Buchpräsentation: zB an der Linzer Uni am 26.11., 19 Uhr -

wo und wann sonst noch kann man bestimmt über "SÜDWIND" erfahren.



  22-11-2008 14:20  sophokles
Welche Gesellschaft wollen wir?
Hi Biolix,

Gewinnmaximierung für den Fonds Biolix! Das Hybridauto, die Brennstoffzelle etc werden auch aus Gewinnmaximierung gemacht. (Dass es gut für die Umwelt ist ein postitver Nebeneffekt)

So löblich dein Engagement für die öko-soziale Sache ist, aber ich darf auch daran erinnern, dass du dir das leisten kannst. Ethikfonds mit wenig Gewinn, Bioprodukte, Citymaut, Elektroautos sind alles wunderbare Sachen - Aber sie sind auch Luxusprodukte und dienen wie der asketische Heilige nicht als Matrix für die, nicht ganz so wohl begüterte, Masse.

Nix desto trotz. Die Gesellschaft braucht die einsamen Heiligen auf ihren Säulen, die Konsumverweigerer und die Biolixe. Auch wenns der Welt nur marginal hilft, dem eigenen Selbstwert ists doch auch recht dienlich - gell Biolix:-)








  22-11-2008 14:57  teilchenbeschleunigerin
Welche Gesellschaft wollen wir?

Hallo Sophokles,

Ich kann Deine Skepsis verstehen, weil ich weiß, was alles im Namen der Kirche läuft.
Dennoch kann es in anderen Bereichen der Kirchen positive Entwicklungen geben, auch wenn es ein Minderheitenprogramm ist.
Soll man deshalb ganz damit aufhören?
Die Erwartung dass alles mit einem Schlag besser wird, wäre naiv.

Es gibt übrigens diese Forderungen der KSOe nach einer sinnvollen Kapitalmarktregulierung seit Jahrzehnten. Mit dem Konzept vom bedingungslosen Grundeinkommen für alle beschäftigt sich die KSOe auch schon seit Jahrzehnten.
Ich glaube schon daran, dass sich die eine oder andere Forderung irgendwann einmal politisch umsetzen lässt, auch wenn es vielleicht noch Jahre oder Jahrzehnte dauert.
Man darf nicht aufhören, an solche Ideen zu glauben. Wenn niemand mehr an eine Idee glaubt, dann ist sie wirklich tot.

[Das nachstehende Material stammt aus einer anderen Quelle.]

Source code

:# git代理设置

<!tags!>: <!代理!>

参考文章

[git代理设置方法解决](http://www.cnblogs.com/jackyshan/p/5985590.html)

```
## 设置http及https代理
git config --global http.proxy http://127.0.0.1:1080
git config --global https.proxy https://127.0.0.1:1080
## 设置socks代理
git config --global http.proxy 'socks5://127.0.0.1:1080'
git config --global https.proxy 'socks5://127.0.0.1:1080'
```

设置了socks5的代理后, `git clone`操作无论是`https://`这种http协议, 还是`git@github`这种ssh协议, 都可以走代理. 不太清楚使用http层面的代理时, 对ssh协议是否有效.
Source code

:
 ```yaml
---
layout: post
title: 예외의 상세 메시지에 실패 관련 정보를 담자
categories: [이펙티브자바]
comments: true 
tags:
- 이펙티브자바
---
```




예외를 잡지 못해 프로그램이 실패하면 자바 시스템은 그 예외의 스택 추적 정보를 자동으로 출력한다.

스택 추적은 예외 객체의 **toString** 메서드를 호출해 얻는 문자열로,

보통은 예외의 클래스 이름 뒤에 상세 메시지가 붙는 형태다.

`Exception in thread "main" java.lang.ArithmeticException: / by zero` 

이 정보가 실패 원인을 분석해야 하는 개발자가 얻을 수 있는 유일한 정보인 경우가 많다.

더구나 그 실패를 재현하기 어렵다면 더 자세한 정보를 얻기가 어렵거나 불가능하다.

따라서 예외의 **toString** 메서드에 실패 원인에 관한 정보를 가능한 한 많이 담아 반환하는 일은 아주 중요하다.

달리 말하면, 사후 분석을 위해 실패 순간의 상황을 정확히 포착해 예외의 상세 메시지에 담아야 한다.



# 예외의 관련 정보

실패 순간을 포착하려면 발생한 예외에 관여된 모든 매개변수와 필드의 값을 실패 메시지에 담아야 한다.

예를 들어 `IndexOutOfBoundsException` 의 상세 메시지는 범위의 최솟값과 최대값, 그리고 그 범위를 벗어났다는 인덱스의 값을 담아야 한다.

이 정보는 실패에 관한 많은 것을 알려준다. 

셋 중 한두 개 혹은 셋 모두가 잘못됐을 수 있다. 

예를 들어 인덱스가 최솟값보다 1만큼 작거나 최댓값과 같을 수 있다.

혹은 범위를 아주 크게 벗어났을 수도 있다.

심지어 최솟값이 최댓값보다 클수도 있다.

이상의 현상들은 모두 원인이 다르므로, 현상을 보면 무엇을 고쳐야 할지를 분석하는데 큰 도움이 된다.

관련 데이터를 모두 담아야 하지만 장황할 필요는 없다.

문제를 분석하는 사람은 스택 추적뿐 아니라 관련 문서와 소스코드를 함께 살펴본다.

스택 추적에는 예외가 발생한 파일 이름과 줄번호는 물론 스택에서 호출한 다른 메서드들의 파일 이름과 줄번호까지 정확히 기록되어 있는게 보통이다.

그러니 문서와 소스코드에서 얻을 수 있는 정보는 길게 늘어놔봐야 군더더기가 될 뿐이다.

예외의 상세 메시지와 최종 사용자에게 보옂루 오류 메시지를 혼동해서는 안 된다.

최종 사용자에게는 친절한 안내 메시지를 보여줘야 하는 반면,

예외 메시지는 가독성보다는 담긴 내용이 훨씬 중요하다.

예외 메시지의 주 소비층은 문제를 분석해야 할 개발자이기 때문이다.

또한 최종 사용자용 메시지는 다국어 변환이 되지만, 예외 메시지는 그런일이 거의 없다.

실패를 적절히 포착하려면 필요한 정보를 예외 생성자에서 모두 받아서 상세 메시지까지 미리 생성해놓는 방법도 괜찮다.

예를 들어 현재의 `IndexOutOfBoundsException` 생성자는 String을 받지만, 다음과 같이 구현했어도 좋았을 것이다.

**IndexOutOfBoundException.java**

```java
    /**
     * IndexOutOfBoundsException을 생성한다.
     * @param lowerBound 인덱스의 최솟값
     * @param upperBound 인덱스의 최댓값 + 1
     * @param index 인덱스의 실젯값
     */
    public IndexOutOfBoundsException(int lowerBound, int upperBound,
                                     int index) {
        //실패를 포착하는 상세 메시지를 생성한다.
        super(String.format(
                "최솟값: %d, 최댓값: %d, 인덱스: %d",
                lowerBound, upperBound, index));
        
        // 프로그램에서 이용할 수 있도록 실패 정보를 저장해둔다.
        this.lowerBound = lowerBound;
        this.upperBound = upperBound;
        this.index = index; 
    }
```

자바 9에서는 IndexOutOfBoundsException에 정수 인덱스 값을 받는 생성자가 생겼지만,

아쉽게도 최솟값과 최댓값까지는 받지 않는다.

Zu Deinem Eintrag an Biolix will ich sagen, es es egal ist ob man viel oder wenig Geld hat. Ob man "ver-mögend" ist, darauf kommt es an.
Natürlich können Leute mit mehr Geld mehr bewegen, und es ist gut wenn sie es auch tun.

Sind meine Einträge "moralisierende Samstagsreden" für Dich?



  22-11-2008 18:30  Hausruckviertler
Welche Gesellschaft wollen wir?
Meine Meinung dazu ist folgende. Ich denke, dass die Kirche, solange sie sich nicht auf das wirkliche Christsein reduziert, nicht wirklich befugt ist ethnische Werte einzufordern. Dazu ist sie, speziell in den höheren Regionen (von den Bischöfen aufwärts und in den Klöstern) zu sehr selbst auf das Geld aus und zum Teil nicht zimperlich wenn es um Macht und Besitz geht.
Würde sich jeder in irgend einer Weise Verantwortliche auf der Welt bei jedem Vorhaben das er umsetzen will Gedanken drüber machen was wohl Jesus in seiner Stelle jetzt tun würde, hätten wir keine Probleme auf der Welt.
Die Grundlagen des Christentums wären die einzig richtigen Richtlinien für alle Probleme auf der Welt. Aber solang sich nur ein Teil der Bevölkerung daran hält, werden immer die die Dummen sein. Die unermessliche Gier von den meisten Verantwortungsträgern ist nun mal das Grundübel dieser Welt. Ausserdem noch die Ansicht, dass nicht der der Beste ist, der die beste Leistung erbringt, sondern der, die die anderen am meisten bescheissen kann.
Die ganze Werbung beruht eigentlich darauf, wie man die Leute auf legalem Weg betrügen kann. Solang nicht jeder zu jedem, der ihm gegenübersteht volles Vertrauen haben kann, dass der auch ehrlich ist, wird es nie wirklichen Frieden, Gleichberechtigung und Wohlergehen für alle geben.